Data extract »
• • •
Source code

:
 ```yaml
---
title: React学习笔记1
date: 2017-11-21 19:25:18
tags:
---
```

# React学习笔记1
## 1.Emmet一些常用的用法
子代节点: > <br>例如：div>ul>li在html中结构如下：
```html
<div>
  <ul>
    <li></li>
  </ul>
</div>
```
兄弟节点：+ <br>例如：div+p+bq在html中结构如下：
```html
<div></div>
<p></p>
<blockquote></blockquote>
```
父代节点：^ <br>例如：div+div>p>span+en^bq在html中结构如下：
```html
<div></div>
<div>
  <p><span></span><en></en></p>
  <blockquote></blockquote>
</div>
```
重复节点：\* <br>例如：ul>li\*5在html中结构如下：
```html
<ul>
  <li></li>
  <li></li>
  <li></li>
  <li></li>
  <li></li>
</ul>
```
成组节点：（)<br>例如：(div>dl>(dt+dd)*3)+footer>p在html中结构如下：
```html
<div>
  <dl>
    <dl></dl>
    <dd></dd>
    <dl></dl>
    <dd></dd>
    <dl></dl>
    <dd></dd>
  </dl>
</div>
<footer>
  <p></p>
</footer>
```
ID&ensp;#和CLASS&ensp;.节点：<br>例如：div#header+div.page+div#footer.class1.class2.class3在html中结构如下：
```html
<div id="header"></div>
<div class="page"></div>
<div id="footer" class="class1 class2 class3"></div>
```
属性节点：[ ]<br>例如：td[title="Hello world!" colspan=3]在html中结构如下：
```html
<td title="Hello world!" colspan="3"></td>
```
• • •
Problem requirements » Report how many lines above include "footer". Nothing else.

Response area » 5